LAS VEGAS — CES 2012 formally kicked off this evening with Microsoft CEO Steve Ballmer’s keynote address which, after many years of speeches, was the company’s last at the trade show. Microsoft and CES are going their separate ways after this year’s show ends, with Microsoft taking a much more low-key role at the show from now on (if at all). On a stage set against a background of sprightly Metro live tiles, we heard speakers talk about the Windows Phone, Windows 8, ultrabooks, Xbox, and there was (inexplicably) an autotuned Bill Gates bit, a tweet choir, and oh—our host was Ryan Seacrest.
“We’ll try this conversationally, where we’ll talk about what’s happening in the tech industry and what’s next for Microsoft,” Seacrest said.
The keynote commenced with the reiteration that Microsoft’s opening speech at CES had always been the usual custom, dating all the way back to the mid-90’s. It’s the end of a tradition! To commemorate the milestone, CES President Gary Shapiro gave Ballmer a scrapbook-like plaque of Microsoft’s best CES moments. We moved on to speeches detailing how different Microsoft technologies worked—like Windows Phone and Windows 8—as well as notable product announcements relating to Microsoft made over the press days so far (ultrabooks; Nokia’s high-end Windows Phone, the Lumia 900; and the first LTE Windows Phone, the HTC Titan were among those remembered).

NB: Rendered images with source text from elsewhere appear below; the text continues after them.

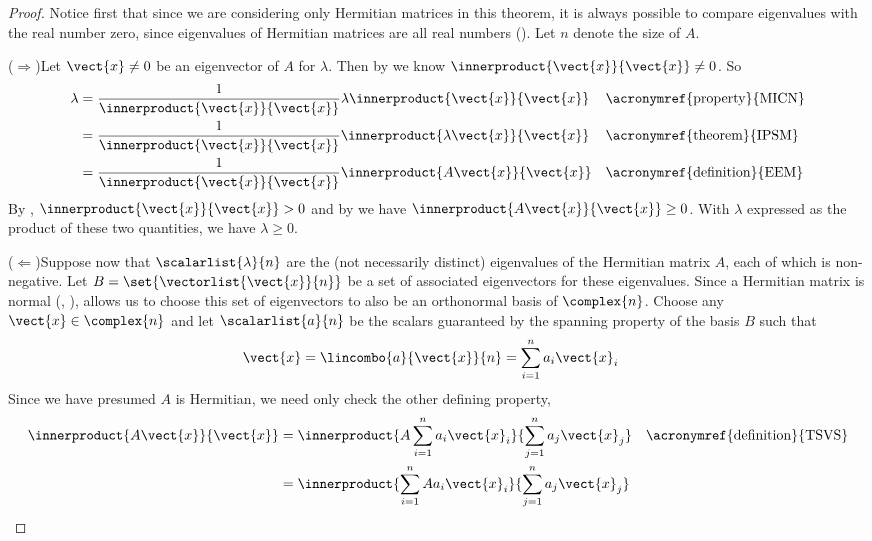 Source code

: \begin{proof}
%
Notice first that since we are considering only Hermitian matrices in this theorem, it is always possible to compare eigenvalues with the real number zero, since eigenvalues of Hermitian matrices are all real numbers ().  Let $n$ denote the size of $A$.\par
%
($\Rightarrow$)\quad Let $\vect{x}\neq 0$ be an eigenvector of $A$ for $\lambda$.  Then by  we know $\innerproduct{\vect{x}}{\vect{x}}\neq 0$.  So
%
\begin{align*}
\lambda
&=\frac{1}{\innerproduct{\vect{x}}{\vect{x}}}\lambda\innerproduct{\vect{x}}{\vect{x}}
&&\text{\acronymref{property}{MICN}}\\
%
&=\frac{1}{\innerproduct{\vect{x}}{\vect{x}}}\innerproduct{\lambda\vect{x}}{\vect{x}}
&&\text{\acronymref{theorem}{IPSM}}\\
%
&=\frac{1}{\innerproduct{\vect{x}}{\vect{x}}}\innerproduct{A\vect{x}}{\vect{x}}
&&\text{\acronymref{definition}{EEM}}
%
\end{align*}
%
By , $\innerproduct{\vect{x}}{\vect{x}}>0$ and by  we have $\innerproduct{A\vect{x}}{\vect{x}}\geq 0$.  With $\lambda$ expressed as the product of these two quantities, we have $\lambda\geq 0$.\par
%
($\Leftarrow$)\quad  Suppose now that $\scalarlist{\lambda}{n}$ are the (not necessarily distinct) eigenvalues of the Hermitian matrix $A$, each of which is non-negative.  Let $B=\set{\vectorlist{\vect{x}}{n}}$ be a set of associated eigenvectors for these eigenvalues.  Since a Hermitian matrix is normal (, ),  allows us to choose this set of eigenvectors to also be an orthonormal basis of $\complex{n}$.  Choose any $\vect{x}\in\complex{n}$ and let $\scalarlist{a}{n}$ be the scalars guaranteed by the spanning property of the basis $B$ such that
%
\begin{align*}
\vect{x}&=\lincombo{a}{\vect{x}}{n}=\sum_{i=1}^{n}a_i\vect{x}_i
\end{align*}
%
Since we have presumed $A$ is Hermitian, we need only check the other defining property,
%
\begin{align*}
\innerproduct{A\vect{x}}{\vect{x}}
&=
\innerproduct{A\sum_{i=1}^{n}a_i\vect{x}_i}{\sum_{j=1}^{n}a_j\vect{x}_j}
&&\text{\acronymref{definition}{TSVS}}\\
%
&=
\innerproduct{\sum_{i=1}^{n}Aa_i\vect{x}_i}{\sum_{j=1}^{n}a_j\vect{x}_j}

\end{align*}
\end{proof}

Helped along by Seacrest’s humor and Ballmer’s frenetic energy, the keynote remained quite entertaining throughout. Granted there were a few gimmicks, including a barely tolerable, heavily autotuned video of Ballmer screaming, “Bing!” and a tweet choir singing live tweets about the keynote with the #CES2012 hashtag. But all in all, the keynote was a fairly enjoyable time that gave a good overview of Microsoft’s recent—and significant—strides in the industry. One particularly remarkable demo was when a mother and daughter pair presented how a Kinect-enabled Sesame Street episode might work on TV—when the young lady threw imaginary coconuts into a box held out by a character on the television, cartoon coconuts appeared and landed in the carton onscreen a few seconds later. Admittedly, most of the technology they presented onstage has been in the works for a while, nothing new, but it was definitely very neat to see it done live on a big screen at the event.
“So what’s next?” Seacrest asked towards the end of the keynote.
“Windows 8 is what’s next,” Ballmer said. “There’s nothing more important to Microsoft than Windows… Metro will drive the new magic across all of our user experience. In the new math at Microsoft: one plus one really does equal three.
“What’s next at Microsoft in 2012? Metro, METRO, METRO! Windows, WINDOWS, WINDOWS!”